YOUR OBJECTIVE: Which lines in the material below contain the word "physical"? Copy each of them.

GIVEN DATA:
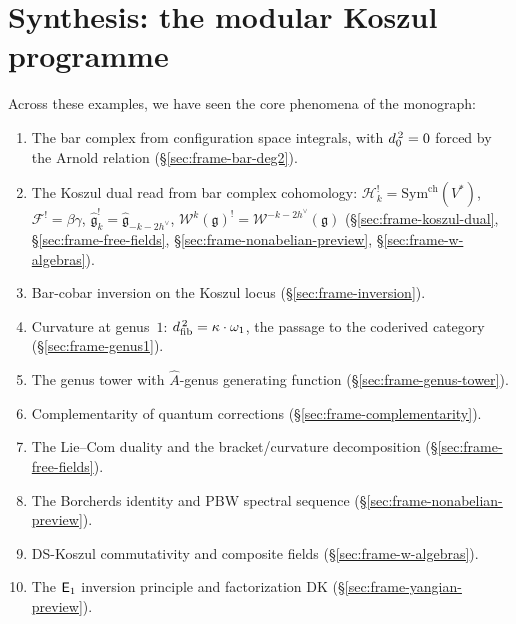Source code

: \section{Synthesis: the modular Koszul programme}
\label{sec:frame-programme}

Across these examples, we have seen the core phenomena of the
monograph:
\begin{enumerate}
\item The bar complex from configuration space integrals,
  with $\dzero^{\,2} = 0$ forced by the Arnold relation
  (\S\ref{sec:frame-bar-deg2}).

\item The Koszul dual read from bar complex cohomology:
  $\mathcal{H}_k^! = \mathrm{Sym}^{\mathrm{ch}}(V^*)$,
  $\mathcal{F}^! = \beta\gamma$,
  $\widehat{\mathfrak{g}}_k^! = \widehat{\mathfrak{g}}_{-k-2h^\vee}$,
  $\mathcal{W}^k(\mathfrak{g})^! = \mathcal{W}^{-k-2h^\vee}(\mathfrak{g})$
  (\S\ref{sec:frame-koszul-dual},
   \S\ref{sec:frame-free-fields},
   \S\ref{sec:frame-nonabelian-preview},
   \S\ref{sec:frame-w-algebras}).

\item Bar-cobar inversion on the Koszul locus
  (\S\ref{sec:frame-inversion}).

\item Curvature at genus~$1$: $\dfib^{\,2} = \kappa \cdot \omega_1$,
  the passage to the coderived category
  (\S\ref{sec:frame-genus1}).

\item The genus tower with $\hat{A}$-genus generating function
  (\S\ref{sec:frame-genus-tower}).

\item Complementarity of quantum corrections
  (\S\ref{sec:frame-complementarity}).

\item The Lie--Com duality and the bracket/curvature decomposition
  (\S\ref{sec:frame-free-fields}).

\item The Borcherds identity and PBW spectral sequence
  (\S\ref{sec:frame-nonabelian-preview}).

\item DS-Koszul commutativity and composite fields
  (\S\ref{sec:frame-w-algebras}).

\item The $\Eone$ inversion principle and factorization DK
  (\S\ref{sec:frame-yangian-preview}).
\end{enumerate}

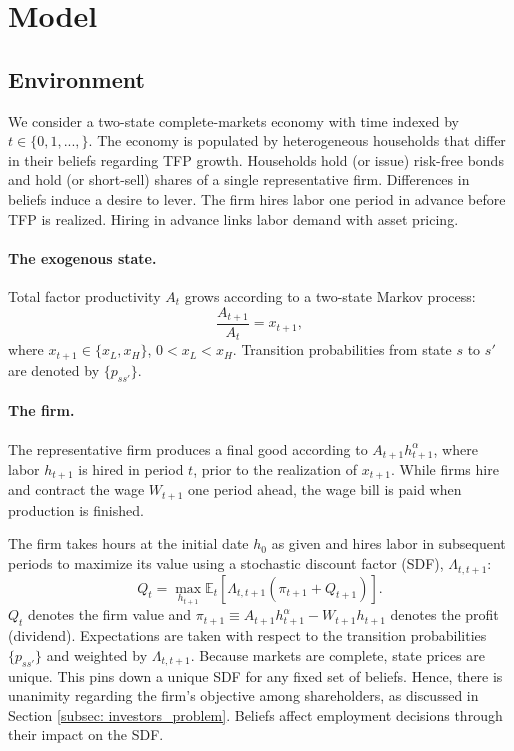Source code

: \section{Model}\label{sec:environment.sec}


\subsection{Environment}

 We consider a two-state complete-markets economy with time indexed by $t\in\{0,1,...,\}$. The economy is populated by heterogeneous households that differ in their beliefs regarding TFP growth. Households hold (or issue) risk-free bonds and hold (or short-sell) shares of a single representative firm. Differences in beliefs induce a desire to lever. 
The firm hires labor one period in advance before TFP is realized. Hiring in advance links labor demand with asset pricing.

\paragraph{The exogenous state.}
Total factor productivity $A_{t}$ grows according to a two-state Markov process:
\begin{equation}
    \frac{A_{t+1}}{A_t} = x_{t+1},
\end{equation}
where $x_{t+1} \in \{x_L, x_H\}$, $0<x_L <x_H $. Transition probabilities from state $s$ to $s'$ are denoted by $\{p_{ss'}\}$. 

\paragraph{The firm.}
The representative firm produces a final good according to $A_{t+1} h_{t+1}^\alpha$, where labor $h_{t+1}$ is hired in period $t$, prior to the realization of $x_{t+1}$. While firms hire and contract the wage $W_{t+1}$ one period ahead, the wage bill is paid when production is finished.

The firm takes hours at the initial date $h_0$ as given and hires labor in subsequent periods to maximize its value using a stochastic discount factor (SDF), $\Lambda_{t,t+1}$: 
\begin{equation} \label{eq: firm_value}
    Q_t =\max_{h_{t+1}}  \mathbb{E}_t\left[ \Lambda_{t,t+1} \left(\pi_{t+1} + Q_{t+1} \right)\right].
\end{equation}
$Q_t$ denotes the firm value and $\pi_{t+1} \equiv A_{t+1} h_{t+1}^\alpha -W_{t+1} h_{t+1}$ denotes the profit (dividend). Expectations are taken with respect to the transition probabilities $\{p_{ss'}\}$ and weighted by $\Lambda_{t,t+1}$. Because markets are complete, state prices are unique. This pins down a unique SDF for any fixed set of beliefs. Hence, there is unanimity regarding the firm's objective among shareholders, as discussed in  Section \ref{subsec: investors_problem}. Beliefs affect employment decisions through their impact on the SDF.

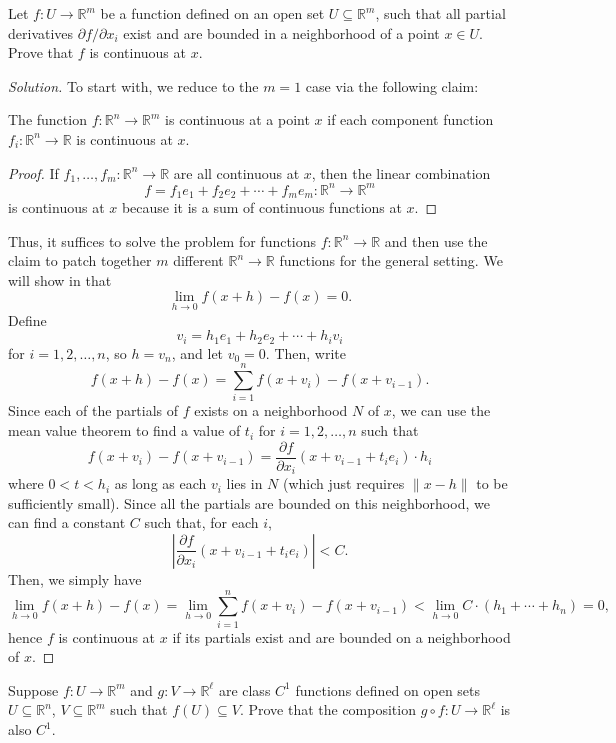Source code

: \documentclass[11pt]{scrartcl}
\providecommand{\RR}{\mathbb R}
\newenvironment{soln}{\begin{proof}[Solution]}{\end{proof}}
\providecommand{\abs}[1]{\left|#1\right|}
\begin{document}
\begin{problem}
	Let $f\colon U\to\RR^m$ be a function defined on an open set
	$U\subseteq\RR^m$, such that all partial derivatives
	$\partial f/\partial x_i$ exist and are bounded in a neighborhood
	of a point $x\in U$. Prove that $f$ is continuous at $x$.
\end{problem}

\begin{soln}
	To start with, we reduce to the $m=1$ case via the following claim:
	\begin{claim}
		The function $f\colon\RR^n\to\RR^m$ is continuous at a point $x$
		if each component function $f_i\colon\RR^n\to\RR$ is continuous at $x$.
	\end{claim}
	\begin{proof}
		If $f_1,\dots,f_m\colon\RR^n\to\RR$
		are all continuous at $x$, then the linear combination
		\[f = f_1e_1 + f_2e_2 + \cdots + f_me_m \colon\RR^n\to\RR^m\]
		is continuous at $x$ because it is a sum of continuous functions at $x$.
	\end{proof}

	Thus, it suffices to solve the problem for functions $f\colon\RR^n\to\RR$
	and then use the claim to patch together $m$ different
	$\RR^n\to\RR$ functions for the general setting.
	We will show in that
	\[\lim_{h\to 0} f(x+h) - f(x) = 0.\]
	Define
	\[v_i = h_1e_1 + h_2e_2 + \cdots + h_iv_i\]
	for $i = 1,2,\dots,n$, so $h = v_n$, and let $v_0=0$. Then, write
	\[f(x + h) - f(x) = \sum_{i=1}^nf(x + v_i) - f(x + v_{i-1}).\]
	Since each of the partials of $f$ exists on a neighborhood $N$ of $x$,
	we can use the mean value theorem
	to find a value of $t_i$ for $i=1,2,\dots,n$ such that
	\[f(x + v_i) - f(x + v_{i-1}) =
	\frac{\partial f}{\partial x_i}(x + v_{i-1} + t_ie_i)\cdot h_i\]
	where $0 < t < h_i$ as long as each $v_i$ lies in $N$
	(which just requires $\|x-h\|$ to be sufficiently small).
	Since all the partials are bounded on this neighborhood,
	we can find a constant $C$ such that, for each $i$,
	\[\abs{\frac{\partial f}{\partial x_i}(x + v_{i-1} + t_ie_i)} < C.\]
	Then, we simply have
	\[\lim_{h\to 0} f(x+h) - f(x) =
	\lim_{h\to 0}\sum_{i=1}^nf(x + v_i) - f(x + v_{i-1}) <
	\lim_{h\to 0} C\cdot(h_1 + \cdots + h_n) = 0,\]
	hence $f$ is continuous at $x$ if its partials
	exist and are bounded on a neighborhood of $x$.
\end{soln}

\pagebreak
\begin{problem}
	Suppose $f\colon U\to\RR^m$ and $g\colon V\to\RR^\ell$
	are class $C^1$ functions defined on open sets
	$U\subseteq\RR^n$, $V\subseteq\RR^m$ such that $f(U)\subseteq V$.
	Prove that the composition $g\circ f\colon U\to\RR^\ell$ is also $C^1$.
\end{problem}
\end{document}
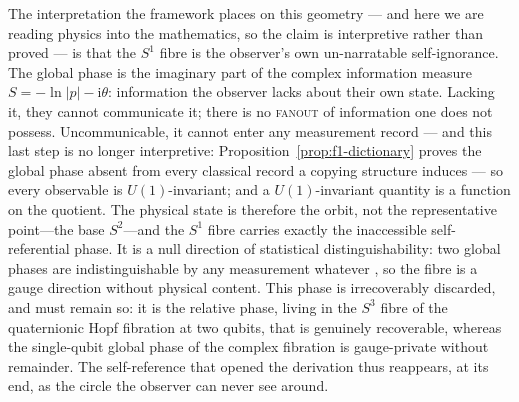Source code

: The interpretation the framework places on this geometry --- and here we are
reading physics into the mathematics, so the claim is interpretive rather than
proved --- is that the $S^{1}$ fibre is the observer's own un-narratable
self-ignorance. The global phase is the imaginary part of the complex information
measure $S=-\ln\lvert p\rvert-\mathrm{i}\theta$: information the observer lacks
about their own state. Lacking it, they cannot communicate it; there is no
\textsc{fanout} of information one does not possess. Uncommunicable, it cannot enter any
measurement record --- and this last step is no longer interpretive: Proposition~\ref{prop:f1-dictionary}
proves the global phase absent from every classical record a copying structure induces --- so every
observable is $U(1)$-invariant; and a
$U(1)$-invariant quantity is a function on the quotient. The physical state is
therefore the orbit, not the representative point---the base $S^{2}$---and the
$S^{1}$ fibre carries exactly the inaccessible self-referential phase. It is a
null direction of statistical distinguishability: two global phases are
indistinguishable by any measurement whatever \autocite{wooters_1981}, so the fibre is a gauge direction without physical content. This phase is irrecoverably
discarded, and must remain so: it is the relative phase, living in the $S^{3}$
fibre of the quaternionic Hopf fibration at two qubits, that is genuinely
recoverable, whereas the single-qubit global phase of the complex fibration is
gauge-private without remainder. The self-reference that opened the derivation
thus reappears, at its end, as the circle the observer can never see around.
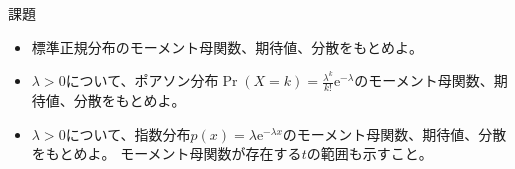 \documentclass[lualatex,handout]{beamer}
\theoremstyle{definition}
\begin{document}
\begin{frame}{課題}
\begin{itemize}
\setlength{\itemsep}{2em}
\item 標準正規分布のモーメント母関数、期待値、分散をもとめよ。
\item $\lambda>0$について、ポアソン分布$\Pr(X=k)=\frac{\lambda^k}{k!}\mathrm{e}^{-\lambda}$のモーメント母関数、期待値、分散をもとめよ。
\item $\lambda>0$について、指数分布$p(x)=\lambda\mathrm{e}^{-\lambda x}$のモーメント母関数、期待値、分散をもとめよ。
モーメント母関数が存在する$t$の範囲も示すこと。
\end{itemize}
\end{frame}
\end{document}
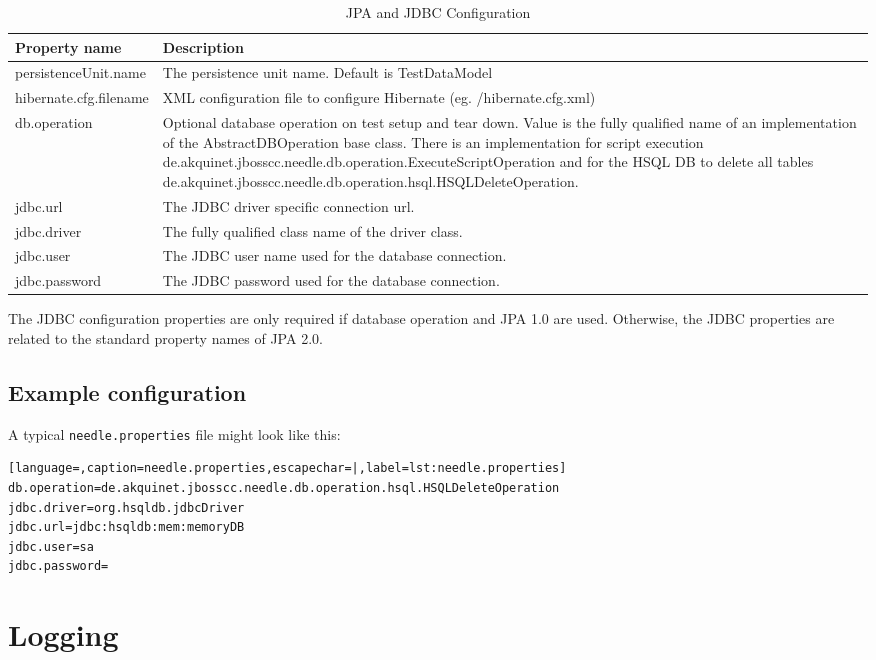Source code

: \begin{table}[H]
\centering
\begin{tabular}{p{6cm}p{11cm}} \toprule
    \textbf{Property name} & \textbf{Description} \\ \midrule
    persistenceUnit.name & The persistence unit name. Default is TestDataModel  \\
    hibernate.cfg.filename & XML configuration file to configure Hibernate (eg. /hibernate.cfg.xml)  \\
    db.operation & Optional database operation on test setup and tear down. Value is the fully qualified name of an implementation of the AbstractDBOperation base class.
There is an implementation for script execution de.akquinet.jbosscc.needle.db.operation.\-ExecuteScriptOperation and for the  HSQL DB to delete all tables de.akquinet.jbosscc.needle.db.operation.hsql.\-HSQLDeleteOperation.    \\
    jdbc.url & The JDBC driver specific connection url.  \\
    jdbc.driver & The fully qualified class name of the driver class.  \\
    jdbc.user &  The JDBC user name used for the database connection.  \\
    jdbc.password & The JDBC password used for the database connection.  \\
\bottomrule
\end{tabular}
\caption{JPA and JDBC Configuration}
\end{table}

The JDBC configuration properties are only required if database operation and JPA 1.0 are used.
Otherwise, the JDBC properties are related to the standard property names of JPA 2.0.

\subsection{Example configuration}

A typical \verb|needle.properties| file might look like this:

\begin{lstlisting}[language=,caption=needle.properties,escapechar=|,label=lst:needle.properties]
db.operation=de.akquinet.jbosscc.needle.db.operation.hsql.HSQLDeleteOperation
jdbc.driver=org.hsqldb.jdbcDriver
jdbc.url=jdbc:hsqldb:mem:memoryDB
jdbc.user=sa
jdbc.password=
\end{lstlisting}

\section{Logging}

SOLVED EXERCISE:
$U(1)$-invariant quantity is a function on the quotient. The physical state is
indistinguishable by any measurement whatever \autocite{wooters_1981}, so the fibre is a gauge direction without physical content. This phase is irrecoverably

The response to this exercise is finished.